ENTRIES PROVIDED -
· · · · · · ·

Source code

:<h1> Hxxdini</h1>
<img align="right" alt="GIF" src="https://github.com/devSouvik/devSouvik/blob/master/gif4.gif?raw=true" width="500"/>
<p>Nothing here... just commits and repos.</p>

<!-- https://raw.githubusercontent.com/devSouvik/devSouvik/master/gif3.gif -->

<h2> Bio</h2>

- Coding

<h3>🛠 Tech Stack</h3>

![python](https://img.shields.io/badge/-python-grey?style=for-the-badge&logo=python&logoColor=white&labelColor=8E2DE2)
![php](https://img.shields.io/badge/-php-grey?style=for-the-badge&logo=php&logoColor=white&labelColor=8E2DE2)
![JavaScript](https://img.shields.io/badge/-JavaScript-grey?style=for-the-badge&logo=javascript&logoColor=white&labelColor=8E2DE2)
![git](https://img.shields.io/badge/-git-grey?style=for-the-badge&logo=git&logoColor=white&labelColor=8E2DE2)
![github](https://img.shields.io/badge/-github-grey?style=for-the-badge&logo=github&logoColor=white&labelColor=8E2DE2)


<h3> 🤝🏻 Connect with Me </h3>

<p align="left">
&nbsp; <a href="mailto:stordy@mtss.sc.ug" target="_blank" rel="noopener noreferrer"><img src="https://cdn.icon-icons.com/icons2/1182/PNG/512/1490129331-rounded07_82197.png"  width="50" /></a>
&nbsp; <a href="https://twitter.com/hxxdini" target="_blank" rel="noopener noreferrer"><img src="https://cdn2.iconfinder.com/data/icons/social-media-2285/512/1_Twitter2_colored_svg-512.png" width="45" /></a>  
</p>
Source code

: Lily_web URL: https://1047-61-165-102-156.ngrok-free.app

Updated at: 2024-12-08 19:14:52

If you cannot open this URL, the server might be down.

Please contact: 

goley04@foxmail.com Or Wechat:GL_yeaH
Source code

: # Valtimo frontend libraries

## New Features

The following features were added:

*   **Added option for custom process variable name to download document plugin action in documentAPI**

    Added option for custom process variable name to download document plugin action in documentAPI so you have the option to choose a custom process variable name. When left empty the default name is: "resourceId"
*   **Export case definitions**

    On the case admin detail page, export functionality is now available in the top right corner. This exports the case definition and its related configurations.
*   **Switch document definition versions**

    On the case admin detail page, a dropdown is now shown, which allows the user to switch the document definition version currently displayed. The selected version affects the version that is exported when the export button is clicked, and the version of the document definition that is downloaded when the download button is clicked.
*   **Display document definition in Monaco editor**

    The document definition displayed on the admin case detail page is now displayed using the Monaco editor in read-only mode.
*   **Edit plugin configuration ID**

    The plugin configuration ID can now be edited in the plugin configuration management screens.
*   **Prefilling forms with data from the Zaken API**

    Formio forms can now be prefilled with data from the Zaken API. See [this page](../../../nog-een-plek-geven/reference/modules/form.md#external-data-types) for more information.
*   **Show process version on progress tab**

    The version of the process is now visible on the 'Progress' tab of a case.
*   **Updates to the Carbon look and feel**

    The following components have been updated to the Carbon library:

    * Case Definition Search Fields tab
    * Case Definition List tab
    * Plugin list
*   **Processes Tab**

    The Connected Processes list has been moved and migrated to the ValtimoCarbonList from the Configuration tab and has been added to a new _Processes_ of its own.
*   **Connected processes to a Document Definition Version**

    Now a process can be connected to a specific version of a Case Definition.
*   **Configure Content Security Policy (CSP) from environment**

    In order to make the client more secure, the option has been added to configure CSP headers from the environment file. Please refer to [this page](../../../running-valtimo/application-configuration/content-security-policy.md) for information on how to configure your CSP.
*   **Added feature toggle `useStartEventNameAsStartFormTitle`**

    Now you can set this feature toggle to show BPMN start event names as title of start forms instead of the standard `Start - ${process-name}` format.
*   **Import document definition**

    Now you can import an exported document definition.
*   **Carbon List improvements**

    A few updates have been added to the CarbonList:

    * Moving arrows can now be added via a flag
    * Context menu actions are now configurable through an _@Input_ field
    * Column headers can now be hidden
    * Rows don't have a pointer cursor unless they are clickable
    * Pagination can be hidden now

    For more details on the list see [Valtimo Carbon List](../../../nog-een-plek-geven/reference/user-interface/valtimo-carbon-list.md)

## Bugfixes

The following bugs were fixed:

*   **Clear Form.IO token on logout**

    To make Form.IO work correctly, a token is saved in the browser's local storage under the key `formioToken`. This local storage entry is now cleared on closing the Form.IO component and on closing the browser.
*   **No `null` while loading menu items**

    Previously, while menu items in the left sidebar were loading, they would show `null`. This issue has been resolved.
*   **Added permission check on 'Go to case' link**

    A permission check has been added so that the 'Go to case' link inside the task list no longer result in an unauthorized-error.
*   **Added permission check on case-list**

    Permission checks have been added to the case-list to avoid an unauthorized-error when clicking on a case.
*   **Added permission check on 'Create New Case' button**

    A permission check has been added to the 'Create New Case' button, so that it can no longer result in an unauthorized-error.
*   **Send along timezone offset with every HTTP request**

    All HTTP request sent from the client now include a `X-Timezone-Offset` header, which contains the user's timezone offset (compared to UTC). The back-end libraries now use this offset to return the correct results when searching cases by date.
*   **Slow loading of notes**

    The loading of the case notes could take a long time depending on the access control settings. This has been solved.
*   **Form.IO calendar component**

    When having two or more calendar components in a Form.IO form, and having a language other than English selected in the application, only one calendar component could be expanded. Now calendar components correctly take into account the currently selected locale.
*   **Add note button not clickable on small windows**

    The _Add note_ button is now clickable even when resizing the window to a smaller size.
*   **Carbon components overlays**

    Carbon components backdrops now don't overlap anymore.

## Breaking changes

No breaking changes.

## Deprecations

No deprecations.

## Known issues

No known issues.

· · · · · · ·

TASK TO COMPLETE -
Please show the lines in the entries above that hold the string "null".

OUTPUT FOR THIS EXERCISE -
*   **No `null` while loading menu items**
    Previously, while menu items in the left sidebar were loading, they would show `null`. This issue has been resolved.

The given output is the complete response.